(Data records)
+++
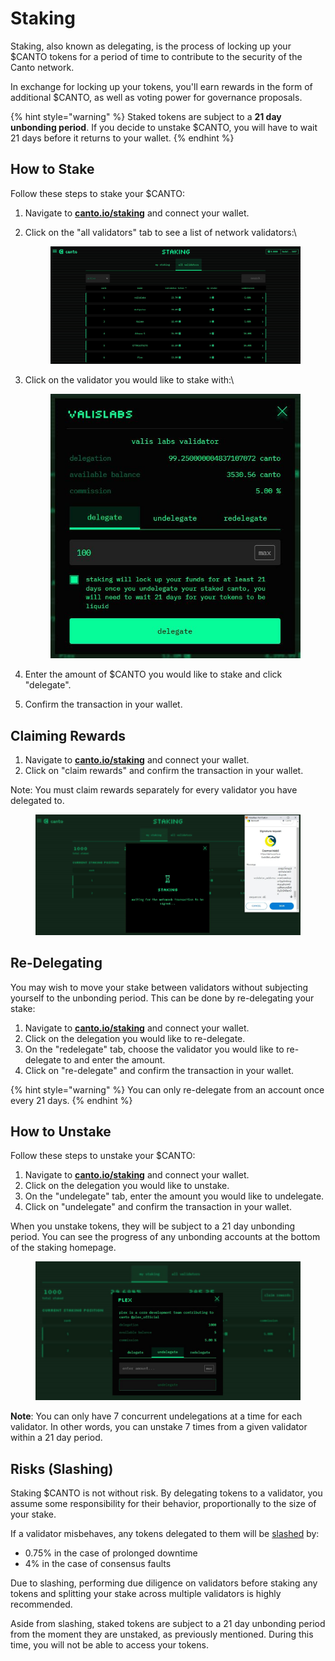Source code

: # Staking

Staking, also known as delegating, is the process of locking up your $CANTO tokens for a period of time to contribute to the security of the Canto network.

In exchange for locking up your tokens, you'll earn rewards in the form of additional $CANTO, as well as voting power for governance proposals.

{% hint style="warning" %}
Staked tokens are subject to a **21 day unbonding period**. If you decide to unstake $CANTO, you will have to wait 21 days before it returns to your wallet.
{% endhint %}

## How to Stake

Follow these steps to stake your $CANTO:

1. Navigate to [**canto.io/staking**](https://canto.io/staking) and connect your wallet.
2.  Click on the "all validators" tab to see a list of network validators:\


    <figure><img src="../.gitbook/assets/staking-ui-v2.JPG" alt=""><figcaption></figcaption></figure>
3.  Click on the validator you would like to stake with:\


    <figure><img src="../.gitbook/assets/delegate-modal-v2.JPG" alt=""><figcaption></figcaption></figure>
4. Enter the amount of $CANTO you would like to stake and click "delegate".
5. Confirm the transaction in your wallet.

## Claiming Rewards

1. Navigate to [**canto.io/staking**](https://canto.io/staking) and connect your wallet.
2. Click on "claim rewards" and confirm the transaction in your wallet.

Note: You must claim rewards separately for every validator you have delegated to.

<figure><img src="../.gitbook/assets/staking-claim-v2 (1).JPG" alt=""><figcaption></figcaption></figure>

## Re-Delegating

You may wish to move your stake between validators without subjecting yourself to the unbonding period. This can be done by re-delegating your stake:

1. Navigate to [**canto.io/staking**](https://canto.io/staking) and connect your wallet.
2. Click on the delegation you would like to re-delegate.
3. On the "redelegate" tab, choose the validator you would like to re-delegate to and enter the amount.
4. Click on "re-delegate" and confirm the transaction in your wallet.

{% hint style="warning" %}
You can only re-delegate from an account once every 21 days.
{% endhint %}

## How to Unstake

Follow these steps to unstake your $CANTO:

1. Navigate to [**canto.io/staking**](https://canto.io/staking) and connect your wallet.
2. Click on the delegation you would like to unstake.
3. On the "undelegate" tab, enter the amount you would like to undelegate.
4. Click on "undelegate" and confirm the transaction in your wallet.

When you unstake tokens, they will be subject to a 21 day unbonding period. You can see the progress of any unbonding accounts at the bottom of the staking homepage.

<figure><img src="../.gitbook/assets/undelegate-v2.JPG" alt=""><figcaption></figcaption></figure>

**Note**: You can only have 7 concurrent undelegations at a time for each validator. In other words, you can unstake 7 times from a given validator within a 21 day period.

## Risks (Slashing)

Staking $CANTO is not without risk. By delegating tokens to a validator, you assume some responsibility for their behavior, proportionally to the size of your stake.

If a validator misbehaves, any tokens delegated to them will be [slashed](https://docs.canto.io/technical-reference/validators/slashing) by:

* 0.75% in the case of prolonged downtime
* 4% in the case of consensus faults

Due to slashing, performing due diligence on validators before staking any tokens and splitting your stake across multiple validators is highly recommended.

Aside from slashing, staked tokens are subject to a 21 day unbonding period from the moment they are unstaked, as previously mentioned. During this time, you will not be able to access your tokens.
+++
Task prompt >> Review the entries above and return every line where "undelegate" appears.

Result of this task >>
3. On the "undelegate" tab, enter the amount you would like to undelegate.
4. Click on "undelegate" and confirm the transaction in your wallet.
<figure><img src="../.gitbook/assets/undelegate-v2.JPG" alt=""><figcaption></figcaption></figure>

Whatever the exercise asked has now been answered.